EXERCISE DESCRIPTION
Show each line of the listing in which the word "Champernowne" occurs.

INFORMATION

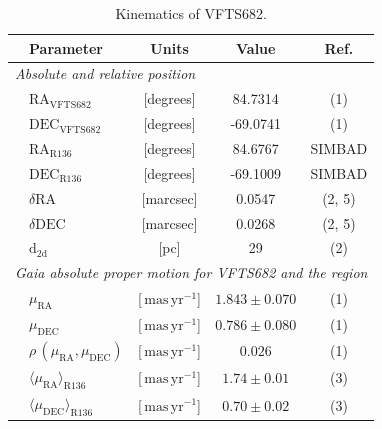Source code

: \documentclass[apjl,twocolumn]{emulateapj}
\newcommand{\masyr}{\,\mathrm{mas}\,\mathrm{yr}^{-1}}
\begin{document}
\begin{table}
  \begin{center}
    \caption{Kinematics of VFTS682. }
    \begin{tabular}{llc|c|c}
      \hline
      \hline
      &Parameter & Units & Value & Ref.\\
      \hline
      \multicolumn{5}{l}{\emph{Absolute and relative position}} \\
      \hline
         &$\mathrm{RA}_\mathrm{VFTS682}$&[degrees] & \phantom{-}84.7314 %
                     & (1) \\        
               &$\mathrm{DEC}_\mathrm{VFTS682}$&[degrees] & -69.0741%
                     & (1)  \\    
                                                     
                        &$\mathrm{RA}_\mathrm{R136}$&[degrees] & \phantom{-}84.6767
                     &  SIMBAD  \\        
               &$     \mathrm{DEC}_\mathrm{R136}$&[degrees] &  -69.1009
                     &  SIMBAD \\       
        &$      \delta\mathrm{RA}$  &[marcsec] & \phantom{-0}0.0547                      
        &  (2, 5)
  \\        
               &$     \delta\mathrm{DEC}$  &[marcsec] & \phantom{-0}0.0268 
                     &  (2, 5) \\  
                       &$  \mathrm{d_\mathrm{2d}}$  &[pc] & 29
                     &  (2) \\         
                          
                     \hline
           \multicolumn{5}{l}{\emph{Gaia absolute proper motion for VFTS682
      and the region}} \\
      \hline
          &$\mu_\mathrm{RA}$&[$\masyr$] & $1.843\pm 0.070$
                     & (1) \\        
               &$\mu_\mathrm{DEC}$&[$\masyr$] & $0.786\pm 0.080$
                     &  (1) \\        
                 & $\rho\,(\mu_\mathrm{RA}, \mu_\mathrm{DEC})$ &[$\masyr$] & $0.026$
                        & (1)  \\         
       &$\langle\mu_\mathrm{RA}\rangle_\mathrm{R136}$&[$\masyr$] & $1.74\pm0.01$
                        & (3) \\
      &$\langle\mu_\mathrm{DEC}\rangle_\mathrm{R136}$&[$\masyr$]
                & $0.70\pm0.02$ &  (3)\\
\hline
      

\end{tabular}
\end{center}
\end{table}
\end{document}
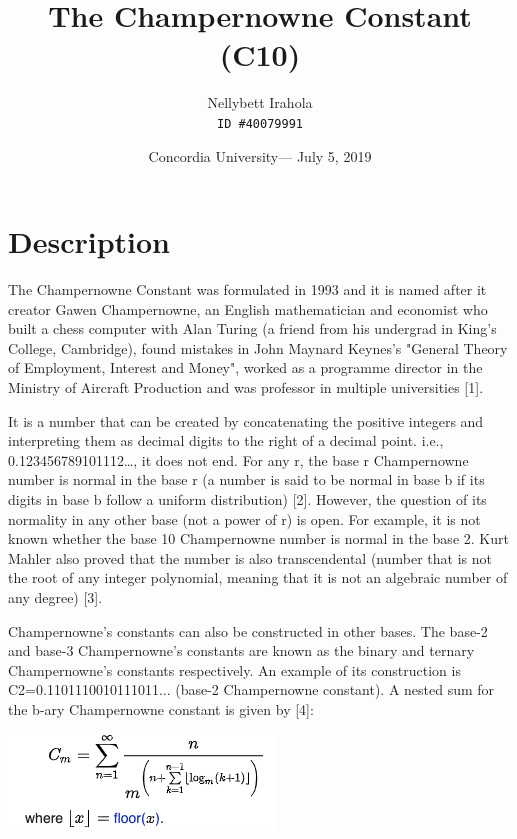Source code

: \documentclass{article}
\title{\vspace{-2cm}The Champernowne Constant (C10)} %
\author{Nellybett Irahola\\ \texttt{ID \#40079991}} %
\date{Concordia University--- July 5, 2019} %
\begin{document}
\maketitle %


\section*{Description} %

The Champernowne Constant was formulated in 1993 and it is named after it creator Gawen Champernowne, an English mathematician and economist who built a chess computer with Alan Turing (a friend from his undergrad in King’s College, Cambridge), found mistakes in John Maynard Keynes's "General Theory of Employment, Interest and Money", worked as a programme director in the Ministry of Aircraft Production and was professor in multiple universities [1].  

It is a number that can be created by concatenating the positive integers and interpreting them as decimal digits to the right of a decimal point. i.e., 0.123456789101112…, it does not end. For any r, the base r Champernowne number is normal in the base r (a number is said to be normal in base b if its digits in base b follow a uniform distribution) [2]. However, the question of its normality in any other base (not a power of r) is open. For example, it is not known whether the base 10 Champernowne number is normal in the base 2. Kurt Mahler also proved that the number is also transcendental (number that is not the root of any integer polynomial, meaning that it is not an algebraic number of any degree) [3]. 

Champernowne’s constants can also be constructed in other bases. The base-2 and base-3 Champernowne’s constants are known as the binary and ternary Champernowne’s constants respectively. An example of its construction is C2=0.1101110010111011... (base-2 Champernowne constant). A nested sum for the b-ary Champernowne constant is given by [4]:

\includegraphics [scale=0.7]{images/formula.png} 
\end{document}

TASK RESULT
\title{\vspace{-2cm}The Champernowne Constant (C10)} %
The Champernowne Constant was formulated in 1993 and it is named after it creator Gawen Champernowne, an English mathematician and economist who built a chess computer with Alan Turing (a friend from his undergrad in King’s College, Cambridge), found mistakes in John Maynard Keynes's "General Theory of Employment, Interest and Money", worked as a programme director in the Ministry of Aircraft Production and was professor in multiple universities [1].  
It is a number that can be created by concatenating the positive integers and interpreting them as decimal digits to the right of a decimal point. i.e., 0.123456789101112…, it does not end. For any r, the base r Champernowne number is normal in the base r (a number is said to be normal in base b if its digits in base b follow a uniform distribution) [2]. However, the question of its normality in any other base (not a power of r) is open. For example, it is not known whether the base 10 Champernowne number is normal in the base 2. Kurt Mahler also proved that the number is also transcendental (number that is not the root of any integer polynomial, meaning that it is not an algebraic number of any degree) [3]. 
Champernowne’s constants can also be constructed in other bases. The base-2 and base-3 Champernowne’s constants are known as the binary and ternary Champernowne’s constants respectively. An example of its construction is C2=0.1101110010111011... (base-2 Champernowne constant). A nested sum for the b-ary Champernowne constant is given by [4]:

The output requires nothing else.